* [Task to complete]: Look below for the line that contains "2. **Final Value", then copy it and each following line exactly, through and including the line that contains "### Visualizations Generated".

========================

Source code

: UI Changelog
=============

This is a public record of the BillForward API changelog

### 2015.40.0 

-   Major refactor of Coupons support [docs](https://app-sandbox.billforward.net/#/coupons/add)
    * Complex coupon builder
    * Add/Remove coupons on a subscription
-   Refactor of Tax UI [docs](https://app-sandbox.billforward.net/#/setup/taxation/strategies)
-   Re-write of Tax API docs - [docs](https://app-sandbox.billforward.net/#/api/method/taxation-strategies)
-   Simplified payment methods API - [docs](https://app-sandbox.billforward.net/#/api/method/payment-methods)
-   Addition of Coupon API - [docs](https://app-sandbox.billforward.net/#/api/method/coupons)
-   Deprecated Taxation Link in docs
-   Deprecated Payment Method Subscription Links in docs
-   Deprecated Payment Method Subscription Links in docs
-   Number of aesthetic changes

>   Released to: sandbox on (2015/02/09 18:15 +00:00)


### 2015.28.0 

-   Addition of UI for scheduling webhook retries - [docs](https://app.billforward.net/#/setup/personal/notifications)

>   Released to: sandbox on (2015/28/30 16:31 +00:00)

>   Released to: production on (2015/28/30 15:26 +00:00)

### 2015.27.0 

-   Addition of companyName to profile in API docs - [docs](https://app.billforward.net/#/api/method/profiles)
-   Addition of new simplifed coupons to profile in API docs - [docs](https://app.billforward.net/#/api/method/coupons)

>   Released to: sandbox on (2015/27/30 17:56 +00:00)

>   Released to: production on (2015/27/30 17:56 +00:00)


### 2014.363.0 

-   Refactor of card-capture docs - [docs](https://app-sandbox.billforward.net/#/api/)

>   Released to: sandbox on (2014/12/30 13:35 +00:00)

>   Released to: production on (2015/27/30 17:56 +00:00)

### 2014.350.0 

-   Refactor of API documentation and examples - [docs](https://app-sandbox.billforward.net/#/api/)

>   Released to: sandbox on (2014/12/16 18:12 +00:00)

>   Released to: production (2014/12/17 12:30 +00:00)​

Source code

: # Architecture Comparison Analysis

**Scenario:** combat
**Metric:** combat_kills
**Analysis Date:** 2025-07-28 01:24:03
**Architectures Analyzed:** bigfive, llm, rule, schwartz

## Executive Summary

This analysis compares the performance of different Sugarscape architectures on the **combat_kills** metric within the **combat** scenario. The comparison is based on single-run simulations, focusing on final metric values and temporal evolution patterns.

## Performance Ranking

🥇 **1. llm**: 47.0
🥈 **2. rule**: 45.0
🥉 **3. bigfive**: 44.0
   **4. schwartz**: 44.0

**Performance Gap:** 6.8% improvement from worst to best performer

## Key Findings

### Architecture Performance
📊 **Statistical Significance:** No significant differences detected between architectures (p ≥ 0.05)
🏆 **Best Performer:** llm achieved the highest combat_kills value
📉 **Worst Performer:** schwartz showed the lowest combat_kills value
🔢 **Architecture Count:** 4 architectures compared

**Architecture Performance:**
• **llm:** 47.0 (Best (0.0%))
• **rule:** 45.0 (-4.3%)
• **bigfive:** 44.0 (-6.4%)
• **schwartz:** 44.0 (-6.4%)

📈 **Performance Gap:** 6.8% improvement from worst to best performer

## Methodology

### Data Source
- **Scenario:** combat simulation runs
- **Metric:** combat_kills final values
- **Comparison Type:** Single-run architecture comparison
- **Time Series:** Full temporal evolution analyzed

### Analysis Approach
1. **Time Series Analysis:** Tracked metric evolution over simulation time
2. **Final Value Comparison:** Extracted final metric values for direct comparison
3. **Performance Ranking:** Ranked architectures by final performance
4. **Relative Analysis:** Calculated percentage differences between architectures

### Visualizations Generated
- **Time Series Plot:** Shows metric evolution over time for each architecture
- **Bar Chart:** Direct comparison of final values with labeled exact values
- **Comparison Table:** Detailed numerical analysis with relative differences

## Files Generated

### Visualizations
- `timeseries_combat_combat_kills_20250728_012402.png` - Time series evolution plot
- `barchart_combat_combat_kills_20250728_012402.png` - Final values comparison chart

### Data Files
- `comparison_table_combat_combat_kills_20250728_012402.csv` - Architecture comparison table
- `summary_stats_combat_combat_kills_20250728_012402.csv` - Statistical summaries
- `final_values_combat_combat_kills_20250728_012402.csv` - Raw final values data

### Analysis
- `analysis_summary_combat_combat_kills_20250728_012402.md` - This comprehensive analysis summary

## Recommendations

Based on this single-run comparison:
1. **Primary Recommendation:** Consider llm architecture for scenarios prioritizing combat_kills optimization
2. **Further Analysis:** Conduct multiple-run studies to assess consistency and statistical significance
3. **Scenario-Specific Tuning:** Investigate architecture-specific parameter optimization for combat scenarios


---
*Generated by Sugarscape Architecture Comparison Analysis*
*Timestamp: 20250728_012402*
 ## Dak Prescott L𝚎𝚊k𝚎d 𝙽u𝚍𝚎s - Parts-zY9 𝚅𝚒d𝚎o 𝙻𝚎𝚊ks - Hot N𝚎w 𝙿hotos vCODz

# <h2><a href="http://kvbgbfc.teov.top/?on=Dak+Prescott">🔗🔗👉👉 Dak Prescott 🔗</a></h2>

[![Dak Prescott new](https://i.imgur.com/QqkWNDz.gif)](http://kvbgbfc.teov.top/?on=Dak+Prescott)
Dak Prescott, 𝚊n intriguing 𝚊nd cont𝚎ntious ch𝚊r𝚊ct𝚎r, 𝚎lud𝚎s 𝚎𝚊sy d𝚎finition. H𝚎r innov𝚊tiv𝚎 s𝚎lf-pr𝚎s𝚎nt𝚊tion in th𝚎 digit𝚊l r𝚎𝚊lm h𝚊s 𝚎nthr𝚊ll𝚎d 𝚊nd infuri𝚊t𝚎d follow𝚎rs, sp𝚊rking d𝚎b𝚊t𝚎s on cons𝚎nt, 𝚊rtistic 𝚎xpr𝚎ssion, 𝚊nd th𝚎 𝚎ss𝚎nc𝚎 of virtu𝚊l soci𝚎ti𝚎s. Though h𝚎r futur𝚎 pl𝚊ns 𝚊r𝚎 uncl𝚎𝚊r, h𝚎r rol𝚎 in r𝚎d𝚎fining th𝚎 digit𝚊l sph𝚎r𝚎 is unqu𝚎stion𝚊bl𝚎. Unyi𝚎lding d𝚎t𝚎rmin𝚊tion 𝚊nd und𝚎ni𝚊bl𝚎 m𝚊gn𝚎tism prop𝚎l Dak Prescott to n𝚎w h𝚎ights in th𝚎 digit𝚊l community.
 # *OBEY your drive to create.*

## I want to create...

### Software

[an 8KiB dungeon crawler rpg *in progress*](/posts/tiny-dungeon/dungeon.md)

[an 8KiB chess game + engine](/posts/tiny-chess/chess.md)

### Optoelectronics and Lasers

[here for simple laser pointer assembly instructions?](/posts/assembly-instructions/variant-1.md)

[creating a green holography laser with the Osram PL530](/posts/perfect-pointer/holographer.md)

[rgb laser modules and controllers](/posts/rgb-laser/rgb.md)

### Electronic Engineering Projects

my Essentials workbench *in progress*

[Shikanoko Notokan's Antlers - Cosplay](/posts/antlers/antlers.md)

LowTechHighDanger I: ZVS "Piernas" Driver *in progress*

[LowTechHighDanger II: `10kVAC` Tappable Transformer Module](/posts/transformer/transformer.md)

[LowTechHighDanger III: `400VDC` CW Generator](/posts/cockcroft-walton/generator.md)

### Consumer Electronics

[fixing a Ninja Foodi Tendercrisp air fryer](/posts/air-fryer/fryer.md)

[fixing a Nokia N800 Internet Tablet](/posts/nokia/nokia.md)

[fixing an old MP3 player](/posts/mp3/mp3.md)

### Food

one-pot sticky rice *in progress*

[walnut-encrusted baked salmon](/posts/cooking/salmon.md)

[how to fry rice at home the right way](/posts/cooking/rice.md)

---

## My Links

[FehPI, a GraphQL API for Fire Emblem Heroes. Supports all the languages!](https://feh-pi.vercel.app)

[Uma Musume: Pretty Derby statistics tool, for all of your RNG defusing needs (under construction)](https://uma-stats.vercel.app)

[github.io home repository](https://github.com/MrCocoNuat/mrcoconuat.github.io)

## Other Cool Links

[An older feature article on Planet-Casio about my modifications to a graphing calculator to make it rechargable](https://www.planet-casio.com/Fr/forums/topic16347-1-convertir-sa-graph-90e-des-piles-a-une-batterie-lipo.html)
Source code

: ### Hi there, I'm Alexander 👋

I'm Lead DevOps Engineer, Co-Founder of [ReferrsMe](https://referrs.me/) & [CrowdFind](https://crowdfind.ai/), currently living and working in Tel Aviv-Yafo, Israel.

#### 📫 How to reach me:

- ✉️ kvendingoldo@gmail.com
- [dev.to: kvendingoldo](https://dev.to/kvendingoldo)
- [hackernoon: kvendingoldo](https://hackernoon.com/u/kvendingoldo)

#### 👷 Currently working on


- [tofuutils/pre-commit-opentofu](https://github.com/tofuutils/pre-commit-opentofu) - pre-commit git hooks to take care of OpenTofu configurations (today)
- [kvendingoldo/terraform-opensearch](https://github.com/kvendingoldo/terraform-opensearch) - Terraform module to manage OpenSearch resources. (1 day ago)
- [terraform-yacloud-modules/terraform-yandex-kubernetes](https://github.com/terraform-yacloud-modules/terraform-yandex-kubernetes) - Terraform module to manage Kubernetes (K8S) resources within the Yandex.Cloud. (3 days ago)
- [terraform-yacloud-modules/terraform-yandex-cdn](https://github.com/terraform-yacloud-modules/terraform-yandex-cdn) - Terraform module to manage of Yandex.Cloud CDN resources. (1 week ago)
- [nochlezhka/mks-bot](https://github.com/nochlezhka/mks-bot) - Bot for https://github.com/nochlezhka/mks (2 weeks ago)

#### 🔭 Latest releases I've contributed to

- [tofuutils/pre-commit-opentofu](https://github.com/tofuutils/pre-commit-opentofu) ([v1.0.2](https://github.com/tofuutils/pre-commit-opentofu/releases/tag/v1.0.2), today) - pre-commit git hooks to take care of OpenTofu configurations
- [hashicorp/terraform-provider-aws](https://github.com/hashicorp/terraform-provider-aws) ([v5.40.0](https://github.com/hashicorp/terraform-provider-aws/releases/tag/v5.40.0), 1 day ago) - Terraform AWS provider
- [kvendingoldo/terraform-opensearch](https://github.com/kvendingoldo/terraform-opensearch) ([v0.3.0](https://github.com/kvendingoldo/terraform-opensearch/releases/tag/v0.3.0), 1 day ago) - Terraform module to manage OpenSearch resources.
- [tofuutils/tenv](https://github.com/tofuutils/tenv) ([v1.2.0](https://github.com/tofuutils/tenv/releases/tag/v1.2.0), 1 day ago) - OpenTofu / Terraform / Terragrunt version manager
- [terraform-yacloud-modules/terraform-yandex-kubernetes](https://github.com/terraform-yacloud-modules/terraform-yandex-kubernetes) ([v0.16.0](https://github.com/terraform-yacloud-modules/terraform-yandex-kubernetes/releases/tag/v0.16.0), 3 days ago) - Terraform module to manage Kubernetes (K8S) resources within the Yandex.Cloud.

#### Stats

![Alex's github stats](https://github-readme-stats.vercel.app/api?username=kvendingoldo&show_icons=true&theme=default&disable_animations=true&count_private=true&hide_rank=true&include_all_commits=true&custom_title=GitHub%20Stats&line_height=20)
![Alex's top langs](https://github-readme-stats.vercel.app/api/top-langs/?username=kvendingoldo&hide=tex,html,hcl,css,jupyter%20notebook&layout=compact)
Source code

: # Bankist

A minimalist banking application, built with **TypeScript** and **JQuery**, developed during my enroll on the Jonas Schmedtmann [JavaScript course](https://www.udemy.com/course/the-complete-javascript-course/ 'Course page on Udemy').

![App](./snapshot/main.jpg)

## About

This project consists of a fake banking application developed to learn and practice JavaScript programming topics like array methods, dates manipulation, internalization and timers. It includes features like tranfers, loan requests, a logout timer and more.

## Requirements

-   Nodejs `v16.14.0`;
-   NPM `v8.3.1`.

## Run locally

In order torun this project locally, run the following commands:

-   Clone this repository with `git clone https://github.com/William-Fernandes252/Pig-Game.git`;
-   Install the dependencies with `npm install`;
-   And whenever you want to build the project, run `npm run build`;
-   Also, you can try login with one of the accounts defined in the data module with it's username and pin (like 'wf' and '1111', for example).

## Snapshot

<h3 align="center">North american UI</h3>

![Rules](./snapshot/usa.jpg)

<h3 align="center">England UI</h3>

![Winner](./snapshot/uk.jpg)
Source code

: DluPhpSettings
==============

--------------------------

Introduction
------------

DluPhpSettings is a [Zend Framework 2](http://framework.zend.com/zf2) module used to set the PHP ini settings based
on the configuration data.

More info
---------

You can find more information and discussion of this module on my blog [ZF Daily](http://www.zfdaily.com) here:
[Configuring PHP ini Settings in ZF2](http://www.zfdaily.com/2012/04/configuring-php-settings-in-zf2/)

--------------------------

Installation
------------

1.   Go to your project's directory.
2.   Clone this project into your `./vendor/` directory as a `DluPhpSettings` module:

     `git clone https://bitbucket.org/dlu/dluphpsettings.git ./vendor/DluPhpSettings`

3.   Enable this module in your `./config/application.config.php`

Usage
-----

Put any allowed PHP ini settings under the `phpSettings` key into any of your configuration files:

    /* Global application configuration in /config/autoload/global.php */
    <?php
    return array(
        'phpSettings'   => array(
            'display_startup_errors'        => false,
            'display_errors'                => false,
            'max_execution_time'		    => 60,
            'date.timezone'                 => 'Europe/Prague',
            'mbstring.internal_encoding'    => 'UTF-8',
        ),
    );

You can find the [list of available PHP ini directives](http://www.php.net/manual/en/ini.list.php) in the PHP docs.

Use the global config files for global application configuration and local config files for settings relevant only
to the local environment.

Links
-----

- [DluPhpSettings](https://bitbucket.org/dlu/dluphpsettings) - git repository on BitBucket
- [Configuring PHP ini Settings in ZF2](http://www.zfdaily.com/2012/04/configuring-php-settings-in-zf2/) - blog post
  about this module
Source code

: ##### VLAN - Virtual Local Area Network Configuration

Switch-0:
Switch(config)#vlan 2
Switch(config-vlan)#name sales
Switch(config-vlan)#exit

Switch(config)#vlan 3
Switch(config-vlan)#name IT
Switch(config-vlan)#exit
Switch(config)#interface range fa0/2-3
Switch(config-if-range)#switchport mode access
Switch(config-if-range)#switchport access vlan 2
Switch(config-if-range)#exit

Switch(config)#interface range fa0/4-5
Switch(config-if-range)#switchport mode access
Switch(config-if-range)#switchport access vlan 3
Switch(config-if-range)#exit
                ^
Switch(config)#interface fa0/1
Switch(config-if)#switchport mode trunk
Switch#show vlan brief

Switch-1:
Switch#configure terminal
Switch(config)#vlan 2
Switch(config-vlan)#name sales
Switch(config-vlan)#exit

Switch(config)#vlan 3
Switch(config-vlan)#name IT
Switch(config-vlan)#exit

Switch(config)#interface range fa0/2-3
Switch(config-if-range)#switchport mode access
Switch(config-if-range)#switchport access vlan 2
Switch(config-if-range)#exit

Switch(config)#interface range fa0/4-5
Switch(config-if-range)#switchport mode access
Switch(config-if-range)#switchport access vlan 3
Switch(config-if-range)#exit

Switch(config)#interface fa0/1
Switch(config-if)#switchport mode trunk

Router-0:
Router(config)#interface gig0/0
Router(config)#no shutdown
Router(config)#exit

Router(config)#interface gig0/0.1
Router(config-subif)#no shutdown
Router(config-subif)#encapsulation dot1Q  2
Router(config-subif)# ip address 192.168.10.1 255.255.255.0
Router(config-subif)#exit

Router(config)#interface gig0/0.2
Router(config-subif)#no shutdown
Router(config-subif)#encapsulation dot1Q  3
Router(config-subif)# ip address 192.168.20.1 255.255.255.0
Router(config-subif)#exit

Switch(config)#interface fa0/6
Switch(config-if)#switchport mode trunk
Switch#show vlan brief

========================

* [Result for this exercise]:
2. **Final Value Comparison:** Extracted final metric values for direct comparison
3. **Performance Ranking:** Ranked architectures by final performance
4. **Relative Analysis:** Calculated percentage differences between architectures

### Visualizations Generated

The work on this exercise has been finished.